## WHAT IS EXPECTED:
Below are the entries; return exactly the line with "inspiral information within" and every later line, without anything else.

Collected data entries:
※ ※ ※

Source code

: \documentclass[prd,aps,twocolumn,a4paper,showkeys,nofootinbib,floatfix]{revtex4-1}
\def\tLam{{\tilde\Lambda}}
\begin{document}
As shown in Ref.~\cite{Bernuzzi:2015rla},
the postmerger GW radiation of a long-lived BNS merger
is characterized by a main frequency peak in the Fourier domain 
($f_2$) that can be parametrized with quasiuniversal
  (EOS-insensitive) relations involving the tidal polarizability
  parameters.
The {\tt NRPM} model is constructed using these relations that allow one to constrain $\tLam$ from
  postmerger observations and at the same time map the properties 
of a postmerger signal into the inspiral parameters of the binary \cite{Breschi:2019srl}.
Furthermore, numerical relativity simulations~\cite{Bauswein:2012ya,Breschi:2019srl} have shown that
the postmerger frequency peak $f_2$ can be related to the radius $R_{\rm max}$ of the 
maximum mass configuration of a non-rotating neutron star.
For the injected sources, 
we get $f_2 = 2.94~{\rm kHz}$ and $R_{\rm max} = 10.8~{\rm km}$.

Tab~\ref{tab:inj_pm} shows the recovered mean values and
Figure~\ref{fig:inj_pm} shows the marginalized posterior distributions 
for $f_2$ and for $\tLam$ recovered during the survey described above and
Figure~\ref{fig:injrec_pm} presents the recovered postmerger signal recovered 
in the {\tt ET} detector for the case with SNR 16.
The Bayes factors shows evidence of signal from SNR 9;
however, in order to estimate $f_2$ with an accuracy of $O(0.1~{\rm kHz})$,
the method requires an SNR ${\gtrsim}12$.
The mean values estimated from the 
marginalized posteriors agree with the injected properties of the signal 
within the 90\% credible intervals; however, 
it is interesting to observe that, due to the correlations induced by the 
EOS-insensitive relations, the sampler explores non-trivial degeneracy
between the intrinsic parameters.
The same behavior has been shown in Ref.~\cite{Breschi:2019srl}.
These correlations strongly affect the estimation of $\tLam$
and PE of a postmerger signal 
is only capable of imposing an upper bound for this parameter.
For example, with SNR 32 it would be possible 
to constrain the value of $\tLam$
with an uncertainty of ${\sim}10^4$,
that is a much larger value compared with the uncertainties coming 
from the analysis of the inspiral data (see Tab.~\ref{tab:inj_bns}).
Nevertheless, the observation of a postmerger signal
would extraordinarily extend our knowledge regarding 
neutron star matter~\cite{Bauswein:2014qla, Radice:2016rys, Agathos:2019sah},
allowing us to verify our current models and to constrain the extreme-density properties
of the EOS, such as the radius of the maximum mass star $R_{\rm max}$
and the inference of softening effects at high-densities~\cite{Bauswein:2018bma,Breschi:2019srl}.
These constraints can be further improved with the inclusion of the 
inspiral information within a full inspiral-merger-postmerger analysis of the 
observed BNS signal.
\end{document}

※ ※ ※

## RESPONSE BELOW:
inspiral information within a full inspiral-merger-postmerger analysis of the 
observed BNS signal.
\end{document}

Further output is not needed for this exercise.